## What is being asked
In the listing below, the lines starting at the line with "# Machine-Learning-Projects" and ending at the line with "## GP.ipynb" are to be output verbatim. Images stay out of the copy.

## Records for the exercise
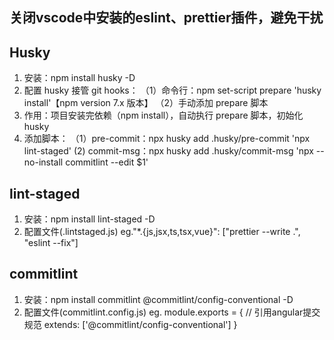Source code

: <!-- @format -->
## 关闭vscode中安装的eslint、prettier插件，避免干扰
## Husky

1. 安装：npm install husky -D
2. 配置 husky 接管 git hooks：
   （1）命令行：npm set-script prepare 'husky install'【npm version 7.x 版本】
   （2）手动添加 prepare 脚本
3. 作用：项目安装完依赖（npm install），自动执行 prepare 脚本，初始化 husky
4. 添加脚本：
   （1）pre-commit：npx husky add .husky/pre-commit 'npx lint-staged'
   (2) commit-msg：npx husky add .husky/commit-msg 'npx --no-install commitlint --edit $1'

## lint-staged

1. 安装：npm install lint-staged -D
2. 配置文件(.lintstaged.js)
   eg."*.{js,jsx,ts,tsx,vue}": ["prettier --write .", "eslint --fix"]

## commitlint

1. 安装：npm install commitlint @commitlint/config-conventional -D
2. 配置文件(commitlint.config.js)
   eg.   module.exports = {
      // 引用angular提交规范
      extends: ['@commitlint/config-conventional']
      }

==

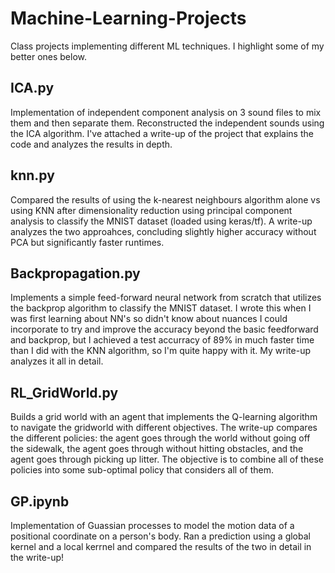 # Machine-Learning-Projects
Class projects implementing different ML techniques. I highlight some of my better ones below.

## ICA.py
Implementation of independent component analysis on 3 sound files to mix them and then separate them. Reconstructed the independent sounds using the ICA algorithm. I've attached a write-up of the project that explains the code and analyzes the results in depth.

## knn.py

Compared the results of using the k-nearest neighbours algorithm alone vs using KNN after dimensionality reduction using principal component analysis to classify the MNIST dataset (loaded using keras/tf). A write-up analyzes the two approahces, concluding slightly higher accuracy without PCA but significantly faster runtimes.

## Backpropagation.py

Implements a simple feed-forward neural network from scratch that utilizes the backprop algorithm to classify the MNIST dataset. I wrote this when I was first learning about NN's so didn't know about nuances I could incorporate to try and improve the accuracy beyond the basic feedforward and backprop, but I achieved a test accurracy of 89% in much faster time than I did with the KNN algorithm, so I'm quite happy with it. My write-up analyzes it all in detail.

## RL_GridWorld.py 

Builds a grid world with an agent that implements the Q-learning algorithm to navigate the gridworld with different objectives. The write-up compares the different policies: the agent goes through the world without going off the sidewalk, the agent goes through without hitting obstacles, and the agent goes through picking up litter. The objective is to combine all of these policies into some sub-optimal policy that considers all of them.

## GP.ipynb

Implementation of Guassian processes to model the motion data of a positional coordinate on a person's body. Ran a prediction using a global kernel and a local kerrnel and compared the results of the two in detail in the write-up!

## Answer for this exercise
 # Machine-Learning-Projects
Class projects implementing different ML techniques. I highlight some of my better ones below.

## ICA.py
Implementation of independent component analysis on 3 sound files to mix them and then separate them. Reconstructed the independent sounds using the ICA algorithm. I've attached a write-up of the project that explains the code and analyzes the results in depth.

## knn.py

Compared the results of using the k-nearest neighbours algorithm alone vs using KNN after dimensionality reduction using principal component analysis to classify the MNIST dataset (loaded using keras/tf). A write-up analyzes the two approahces, concluding slightly higher accuracy without PCA but significantly faster runtimes.

## Backpropagation.py

Implements a simple feed-forward neural network from scratch that utilizes the backprop algorithm to classify the MNIST dataset. I wrote this when I was first learning about NN's so didn't know about nuances I could incorporate to try and improve the accuracy beyond the basic feedforward and backprop, but I achieved a test accurracy of 89% in much faster time than I did with the KNN algorithm, so I'm quite happy with it. My write-up analyzes it all in detail.

## RL_GridWorld.py 

Builds a grid world with an agent that implements the Q-learning algorithm to navigate the gridworld with different objectives. The write-up compares the different policies: the agent goes through the world without going off the sidewalk, the agent goes through without hitting obstacles, and the agent goes through picking up litter. The objective is to combine all of these policies into some sub-optimal policy that considers all of them.

## GP.ipynb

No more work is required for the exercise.